For the data below, count the lines that have the string "true" and state that number by itself.

Saved data entries
-=-=-

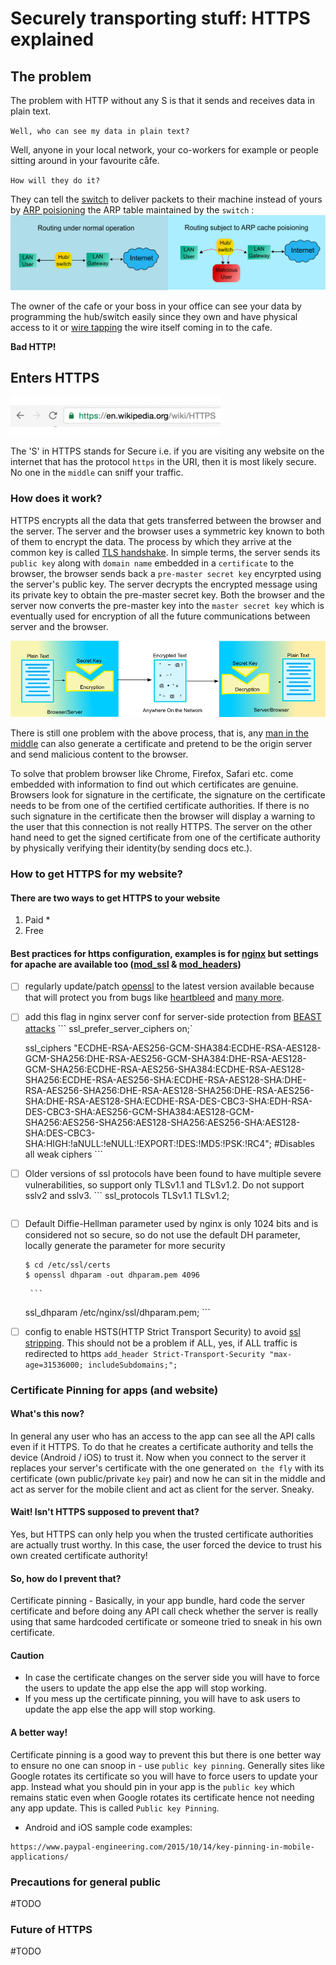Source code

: # Securely transporting stuff: HTTPS explained


## The problem
The problem with HTTP without any S is that it sends and receives data in plain text. 

`Well, who can see my data in plain text?`

Well, anyone in your local network, your co-workers for example or people sitting around in your favourite cåfe. 

`How will they do it?`

They can tell the [switch](https://en.wikipedia.org/wiki/Network_switch) to deliver packets to their machine instead of yours by [ARP poisioning](https://en.wikipedia.org/wiki/ARP_spoofing) the ARP table maintained by the `switch` :
![ARP poisioning](/img/arp.png)

The owner of the cafe or your boss in your office can see your data by programming the hub/switch easily since they own and have physical access to it or [wire tapping](https://en.wikipedia.org/wiki/Fiber_tapping) the wire itself coming in to the cafe.

**Bad HTTP!**


## Enters HTTPS

![https](/img/https.gif) 

The 'S' in HTTPS stands for Secure i.e. if you are visiting any website on the internet that has the protocol `https` in the URI, then it is most likely secure. No one in the `middle` can sniff your traffic.

### How does it work?
HTTPS encrypts all the data that gets transferred between the browser and the server. The server and the browser uses a symmetric key known to both of them to encrypt the data. The process by which they arrive at the common key is called [TLS handshake](https://en.wikipedia.org/wiki/Transport_Layer_Security#TLS_handshake). In simple terms, the server sends its `public key` along with `domain name` embedded in a `certificate` to the browser, the browser sends back a `pre-master secret key` encyrpted using the server's public key. The server decrypts the encrypted message using its private key to obtain the pre-master secret key. Both the browser and the server now converts the pre-master key into the `master secret key` which is eventually used for encryption of all the future communications between server and the browser.

![Encryption](/img/encryption.png)

There is still one problem with the above process, that is, any [man in the middle](https://en.wikipedia.org/wiki/Man-in-the-middle_attack) can also generate a certificate and pretend to be the origin server and send malicious content to the browser. 

To solve that problem browser like Chrome, Firefox, Safari etc. come embedded with information to find out which certificates are genuine. Browsers look for signature in the certificate, the signature on the certificate needs to be from one of the certified certificate authorities. If there is no such signature in the certificate then the browser will display a warning to the user that this connection is not really HTTPS. The server on the other hand need to get the signed certificate from one of the certificate authority by physically verifying their identity(by sending docs etc.).

### How to get HTTPS for my website?
#### There are two ways to get HTTPS to your website
1. Paid 
	* 
2. Free

#### Best practices for https configuration, examples is for [nginx](https://www.nginx.com/) but settings for apache are available too ([mod_ssl](https://httpd.apache.org/docs/current/mod/mod_ssl.html) & [mod_headers](http://httpd.apache.org/docs/current/mod/mod_headers.html))
- [ ] regularly update/patch [openssl](https://www.openssl.org/source/) to the latest version available because that will protect you from bugs like [heartbleed](https://en.wikipedia.org/wiki/Heartbleed) and [many more](https://www.openssl.org/news/secadv/20160503.txt).
- [ ] add this flag in nginx server conf for server-side protection from [BEAST attacks](https://en.wikipedia.org/wiki/Transport_Layer_Security#BEAST_attack)
       ```
	ssl_prefer_server_ciphers on;`

	ssl_ciphers "ECDHE-RSA-AES256-GCM-SHA384:ECDHE-RSA-AES128-GCM-SHA256:DHE-RSA-AES256-GCM-SHA384:DHE-RSA-AES128-GCM-SHA256:ECDHE-RSA-AES256-SHA384:ECDHE-RSA-AES128-SHA256:ECDHE-RSA-AES256-SHA:ECDHE-RSA-AES128-SHA:DHE-RSA-AES256-SHA256:DHE-RSA-AES128-SHA256:DHE-RSA-AES256-SHA:DHE-RSA-AES128-SHA:ECDHE-RSA-DES-CBC3-SHA:EDH-RSA-DES-CBC3-SHA:AES256-GCM-SHA384:AES128-GCM-SHA256:AES256-SHA256:AES128-SHA256:AES256-SHA:AES128-SHA:DES-CBC3-SHA:HIGH:!aNULL:!eNULL:!EXPORT:!DES:!MD5:!PSK:!RC4"; #Disables all weak ciphers
       ```

- [ ] Older versions of ssl protocols have been found to have multiple severe vulnerabilities, so support only TLSv1.1 and TLSv1.2. Do not support sslv2 and sslv3.
       ```
	ssl_protocols TLSv1.1 TLSv1.2;
	```

- [ ] Default Diffie-Hellman parameter used by nginx is only 1024 bits and is considered not so secure, so do not use the default DH parameter, locally generate the parameter for more security
	```shell
	$ cd /etc/ssl/certs
	$ openssl dhparam -out dhparam.pem 4096
	```
       
       ```
	ssl_dhparam /etc/nginx/ssl/dhparam.pem;
       ```
       
- [ ] config to enable HSTS(HTTP Strict Transport Security) to avoid [ssl stripping](https://en.wikipedia.org/wiki/SSL_stripping#SSL_stripping). This should not be a problem if ALL, yes, if ALL traffic is redirected to https
       ```
	add_header Strict-Transport-Security "max-age=31536000; includeSubdomains;";
       ```

### Certificate Pinning for apps (and website)
#### What's this now?
In general any user who has an access to the app can see all the API calls even if it HTTPS. To do that he creates a certificate authority and tells the device (Android / iOS) to trust it. Now when you connect to the server it replaces your server's certificate with the one generated `on the fly` with its certificate (own public/private `key` pair) and now he can sit in the middle and act as server for the mobile client and act as client for the server. Sneaky.

#### Wait! Isn't HTTPS supposed to prevent that?
Yes, but HTTPS can only help you when the trusted certificate authorities are actually trust worthy. In this case, the user forced the device to trust his own created certificate authority! 

#### So, how do I prevent that?
Certificate pinning - Basically, in your app bundle, hard code the server certificate and before doing any API call check whether the server is really using that same hardcoded certificate or someone tried to sneak in his own certificate.

#### Caution
* In case the certificate changes on the server side you will have to force the users to update the app else the app will stop working.
* If you mess up the certificate pinning, you will have to ask users to update the app else the app will stop working.

#### A better way!
Certificate pinning is a good way to prevent this but there is one better way to ensure no one can snoop in - use `public key pinning`. Generally sites like Google rotates its certificate so you will have to force users to update your app. Instead what you should pin in your app is the `public key` which remains static even when Google rotates its certificate hence not needing any app update. This is called `Public key Pinning`.

* Android and iOS sample code examples: 
```
https://www.paypal-engineering.com/2015/10/14/key-pinning-in-mobile-applications/
```

### Precautions for general public
#TODO

### Future of HTTPS
#TODO
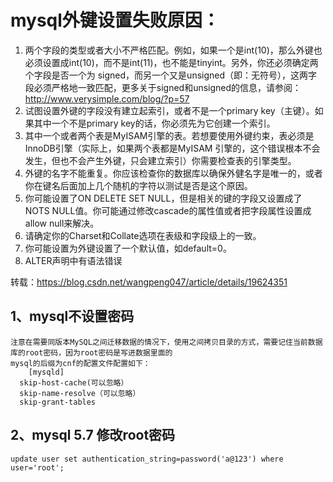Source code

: # mysql外键设置失败原因：
  1.  两个字段的类型或者大小不严格匹配。例如，如果一个是int(10)，那么外键也必须设置成int(10)，而不是int(11)，也不能是tinyint。另外，你还必须确定两个字段是否一个为 signed，而另一个又是unsigned（即：无符号），这两字段必须严格地一致匹配，更多关于signed和unsigned的信息，请参阅：http://www.verysimple.com/blog/?p=57
  2. 试图设置外键的字段没有建立起索引，或者不是一个primary key（主键）。如果其中一个不是primary key的话，你必须先为它创建一个索引。
  3. 其中一个或者两个表是MyISAM引擎的表。若想要使用外键约束，表必须是InnoDB引擎（实际上，如果两个表都是MyISAM 引擎的，这个错误根本不会发生，但也不会产生外键，只会建立索引）你需要检查表的引擎类型。
  4. 外键的名字不能重复。你应该检查你的数据库以确保外健名字是唯一的，或者你在键名后面加上几个随机的字符以测试是否是这个原因。
  5. 你可能设置了ON DELETE SET NULL，但是相关的键的字段又设置成了NOTS NULL值。你可能通过修改cascade的属性值或者把字段属性设置成allow null来解决。
  6. 请确定你的Charset和Collate选项在表级和字段级上的一致。
  7. 你可能设置为外键设置了一个默认值，如default=0。
  8. ALTER声明中有语法错误
 
  转载：https://blog.csdn.net/wangpeng047/article/details/19624351 
  
  ## 1、mysql不设置密码
  ```
  注意在需要同版本MySQL之间迁移数据的情况下，使用之间拷贝目录的方式，需要记住当前数据库的root密码，因为root密码是写进数据里面的
  mysql的后缀为cnf的配置文件配置如下：
      [mysqld]
    skip-host-cache(可以忽略）
    skip-name-resolve（可以忽略）
    skip-grant-tables
  ```
  
  ## 2、mysql 5.7 修改root密码
  ```
  update user set authentication_string=password('a@123') where user='root';
  ```
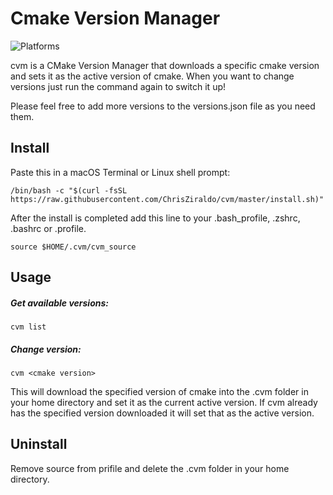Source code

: 
# Cmake Version Manager
![Platforms](https://img.shields.io/badge/Platforms-OSX%20%7C%20Linux-blue)

cvm is a CMake Version Manager that downloads a specific cmake version and sets it as the active version of cmake. When you want to change versions just run the command again to switch it up!

Please feel free to add more versions to the versions.json file as you need them.


## Install

Paste this in a macOS Terminal or Linux shell prompt:

```
/bin/bash -c "$(curl -fsSL https://raw.githubusercontent.com/ChrisZiraldo/cvm/master/install.sh)"
```

After the install is completed add this line to your .bash_profile, .zshrc, .bashrc or .profile.

```
source $HOME/.cvm/cvm_source
```

## Usage
##### Get available versions:
```
cvm list
```

##### Change version:
```
cvm <cmake version>
```

This will download the specified version of cmake into the .cvm folder in your home directory and set it as the current active version. If cvm already has the specified version downloaded it will set that as the active version.


## Uninstall
Remove source from prifile and delete the .cvm folder in your home directory.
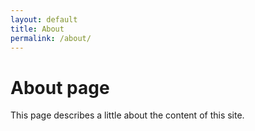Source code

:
 ```yaml
---
layout: default
title: About
permalink: /about/
---
```


# About page

This page describes a little about the content of this site.
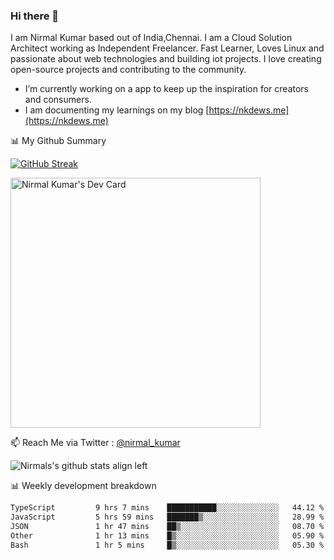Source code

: ### Hi there 👋

 I am Nirmal Kumar based out of India,Chennai. I am a Cloud Solution Architect working as Independent Freelancer. Fast Learner, Loves Linux and passionate about web technologies and building iot projects. I love creating open-source projects and contributing to the community.

- I’m currently working on a app to keep up the inspiration for creators and consumers.
- I am documenting my learnings on my blog [https://nkdews.me](https://nkdews.me)


📊 My Github Summary

[![GitHub Streak](https://github-readme-streak-stats.herokuapp.com?user=nk-gears&theme=dark&hide_border=true&date_format=M%20j%5B%2C%20Y%5D)](https://git.io/streak-stats)

<a href="https://app.daily.dev/nirmal_kumar"><img src="https://api.daily.dev/devcards/a16cfcf02d384b16b41de71ce4d1d811.png?r=8ve" width="400" alt="Nirmal Kumar's Dev Card"/></a>

📫 Reach Me via  Twitter : [@nirmal_kumar](https://twitter.com/nirmal_kumar)

![Nirmals's github stats align left](https://github-readme-stats.vercel.app/api?username=nk-gears&show_icons=true)


📊 Weekly development breakdown

<!--START_SECTION:waka-->

```txt
TypeScript         9 hrs 7 mins    ███████████░░░░░░░░░░░░░░   44.12 %
JavaScript         5 hrs 59 mins   ███████▒░░░░░░░░░░░░░░░░░   28.99 %
JSON               1 hr 47 mins    ██▒░░░░░░░░░░░░░░░░░░░░░░   08.70 %
Other              1 hr 13 mins    █▒░░░░░░░░░░░░░░░░░░░░░░░   05.90 %
Bash               1 hr 5 mins     █▒░░░░░░░░░░░░░░░░░░░░░░░   05.30 %
```

<!--END_SECTION:waka-->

-=-=-

TASK ANSWER:
2